> Aim of the exercise
Retype each of the records below exactly, leaving the pictures out.

> Data excerpts
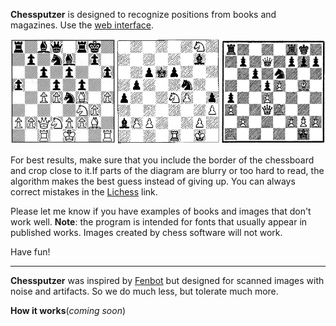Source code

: **Chessputzer** is designed to recognize positions from books and magazines. Use the [web interface](https://www.ocf.io/abhishek/putz). 

![Examples](boardexamples.png)

For best results, make sure that you include the border of the chessboard and crop close to it.If parts of the diagram are blurry or too hard to read, the algorithm makes the best guess instead of giving up. You can always correct mistakes in the [Lichess](http://lichess.org) link. 

Please let me know if you have examples of books and images that don't work well.  **Note**: the program is intended for fonts that usually appear in published works. Images created by chess software will not work. 

Have fun!

----

**Chessputzer** was inspired by [Fenbot](https://github.com/Elucidation/tensorflow_chessbot) but designed for scanned images with noise and artifacts.  So we do much less, but tolerate much more. 

**How it works**(*coming soon*)
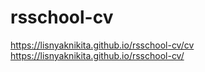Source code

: # rsschool-cv

https://lisnyaknikita.github.io/rsschool-cv/cv
https://lisnyaknikita.github.io/rsschool-cv/
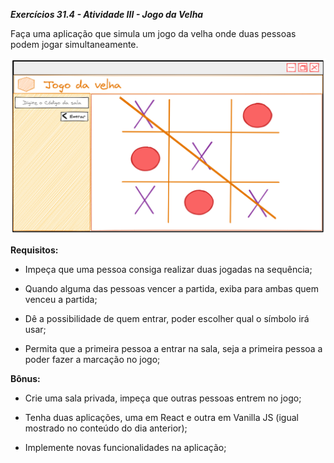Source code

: _**Exercícios 31.4 - Atividade III - Jogo da Velha**_

Faça uma aplicação que simula um jogo da velha onde duas pessoas podem jogar simultaneamente.

![App-3-jogo-da-velha](../images/app-3.png)

**Requisitos:**

 - Impeça que uma pessoa consiga realizar duas jogadas na sequência;

 - Quando alguma das pessoas vencer a partida, exiba para ambas quem venceu a partida;

 - Dê a possibilidade de quem entrar, poder escolher qual o símbolo irá usar;

 - Permita que a primeira pessoa a entrar na sala, seja a primeira pessoa a poder fazer a marcação no jogo;

**Bônus:**

 - Crie uma sala privada, impeça que outras pessoas entrem no jogo;

 - Tenha duas aplicações, uma em React e outra em Vanilla JS (igual mostrado no conteúdo do dia anterior);

 - Implemente novas funcionalidades na aplicação;
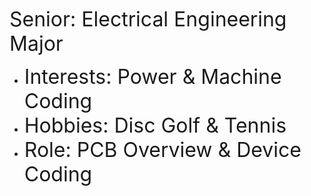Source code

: <font size="6">Senior: Electrical Engineering Major</font>
* <font size="6">Interests: Power & Machine Coding</font>
* <font size="6">Hobbies: Disc Golf & Tennis</font>
* <font size="6">Role: PCB Overview & Device Coding</font>
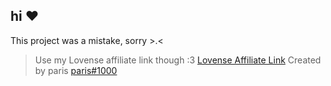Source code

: ## hi ❤️

This project was a mistake, sorry >.<

> Use my Lovense affiliate link though :3 [Lovense Affiliate Link](https://www.lovense.com/r/s8qaen)
> Created by paris [paris#1000](https://discord.gg/cheats)
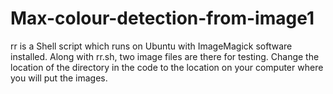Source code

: # Max-colour-detection-from-image1
rr is a Shell script which runs on Ubuntu with ImageMagick software installed.
Along with rr.sh, two image files are there for testing.
Change the location of the directory in the code to the location on your computer where you will put the images.
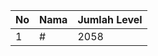 | No | Nama            | Jumlah Level |
|----|-----------------|--------------|
| 1  | #    |    2058        |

> Task answer
Source code

: **Chessputzer** is designed to recognize positions from books and magazines. Use the [web interface](https://www.ocf.io/abhishek/putz). 

![Examples](boardexamples.png)

For best results, make sure that you include the border of the chessboard and crop close to it.If parts of the diagram are blurry or too hard to read, the algorithm makes the best guess instead of giving up. You can always correct mistakes in the [Lichess](http://lichess.org) link. 

Please let me know if you have examples of books and images that don't work well.  **Note**: the program is intended for fonts that usually appear in published works. Images created by chess software will not work. 

Have fun!

----

**Chessputzer** was inspired by [Fenbot](https://github.com/Elucidation/tensorflow_chessbot) but designed for scanned images with noise and artifacts.  So we do much less, but tolerate much more. 

**How it works**(*coming soon*)
Source code

: # rsschool-cv

https://lisnyaknikita.github.io/rsschool-cv/cv
https://lisnyaknikita.github.io/rsschool-cv/
Source code

: _**Exercícios 31.4 - Atividade III - Jogo da Velha**_

Faça uma aplicação que simula um jogo da velha onde duas pessoas podem jogar simultaneamente.

![App-3-jogo-da-velha](../images/app-3.png)

**Requisitos:**

 - Impeça que uma pessoa consiga realizar duas jogadas na sequência;

 - Quando alguma das pessoas vencer a partida, exiba para ambas quem venceu a partida;

 - Dê a possibilidade de quem entrar, poder escolher qual o símbolo irá usar;

 - Permita que a primeira pessoa a entrar na sala, seja a primeira pessoa a poder fazer a marcação no jogo;

**Bônus:**

 - Crie uma sala privada, impeça que outras pessoas entrem no jogo;

 - Tenha duas aplicações, uma em React e outra em Vanilla JS (igual mostrado no conteúdo do dia anterior);

 - Implemente novas funcionalidades na aplicação;
Source code

: <font size="6">Senior: Electrical Engineering Major</font>
* <font size="6">Interests: Power & Machine Coding</font>
* <font size="6">Hobbies: Disc Golf & Tennis</font>
* <font size="6">Role: PCB Overview & Device Coding</font>
Source code

: ## hi ❤️

This project was a mistake, sorry >.<

> Use my Lovense affiliate link though :3 [Lovense Affiliate Link](https://www.lovense.com/r/s8qaen)
> Created by paris [paris#1000](https://discord.gg/cheats)
Source code

: # Max-colour-detection-from-image1
rr is a Shell script which runs on Ubuntu with ImageMagick software installed.
Along with rr.sh, two image files are there for testing.
Change the location of the directory in the code to the location on your computer where you will put the images.
 | No | Nama            | Jumlah Level |
|----|-----------------|--------------|
| 1  | #    |    2058        |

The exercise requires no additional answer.